### YOUR ASSIGNMENT
Beneath this task is a listing; tally its lines that contain "police" and give only the total.

# # # # #

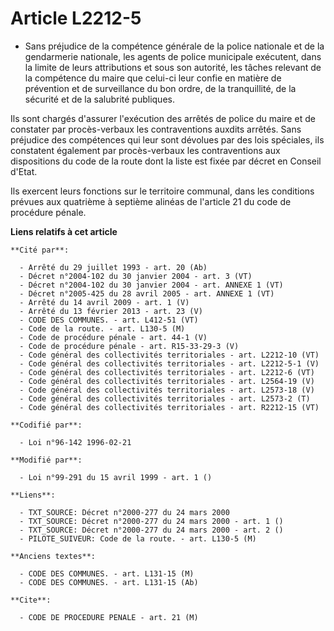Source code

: # Article L2212-5

- Sans préjudice de la compétence générale de la police nationale et de la gendarmerie nationale, les agents de police
municipale exécutent, dans la limite de leurs attributions et sous son autorité, les tâches relevant de la compétence du
maire que celui-ci leur confie en matière de prévention et de surveillance du bon ordre, de la tranquillité, de la sécurité
et de la salubrité publiques.

Ils sont chargés d'assurer l'exécution des arrêtés de police du maire et de constater par procès-verbaux les contraventions
auxdits arrêtés. Sans préjudice des compétences qui leur sont dévolues par des lois spéciales, ils constatent également par
procès-verbaux les contraventions aux dispositions du code de la route dont la liste est fixée par décret en Conseil d'Etat.

Ils exercent leurs fonctions sur le territoire communal, dans les conditions prévues aux quatrième à septième alinéas de
l'article 21 du code de procédure pénale.

**Liens relatifs à cet article**

	**Cité par**:

	  - Arrêté du 29 juillet 1993 - art. 20 (Ab)
	  - Décret n°2004-102 du 30 janvier 2004 - art. 3 (VT)
	  - Décret n°2004-102 du 30 janvier 2004 - art. ANNEXE 1 (VT)
	  - Décret n°2005-425 du 28 avril 2005 - art. ANNEXE 1 (VT)
	  - Arrêté du 14 avril 2009 - art. 1 (V)
	  - Arrêté du 13 février 2013 - art. 23 (V)
	  - CODE DES COMMUNES. - art. L412-51 (VT)
	  - Code de la route. - art. L130-5 (M)
	  - Code de procédure pénale - art. 44-1 (V)
	  - Code de procédure pénale - art. R15-33-29-3 (V)
	  - Code général des collectivités territoriales - art. L2212-10 (VT)
	  - Code général des collectivités territoriales - art. L2212-5-1 (V)
	  - Code général des collectivités territoriales - art. L2212-6 (VT)
	  - Code général des collectivités territoriales - art. L2564-19 (V)
	  - Code général des collectivités territoriales - art. L2573-18 (V)
	  - Code général des collectivités territoriales - art. L2573-2 (T)
	  - Code général des collectivités territoriales - art. R2212-15 (VT)

	**Codifié par**:

	  - Loi n°96-142 1996-02-21

	**Modifié par**:

	  - Loi n°99-291 du 15 avril 1999 - art. 1 ()

	**Liens**:

	  - TXT_SOURCE: Décret n°2000-277 du 24 mars 2000
	  - TXT_SOURCE: Décret n°2000-277 du 24 mars 2000 - art. 1 ()
	  - TXT_SOURCE: Décret n°2000-277 du 24 mars 2000 - art. 2 ()
	  - PILOTE_SUIVEUR: Code de la route. - art. L130-5 (M)

	**Anciens textes**:

	  - CODE DES COMMUNES. - art. L131-15 (M)
	  - CODE DES COMMUNES. - art. L131-15 (Ab)

	**Cite**:

	  - CODE DE PROCEDURE PENALE - art. 21 (M)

# # # # #

### PROBLEM SOLUTION
2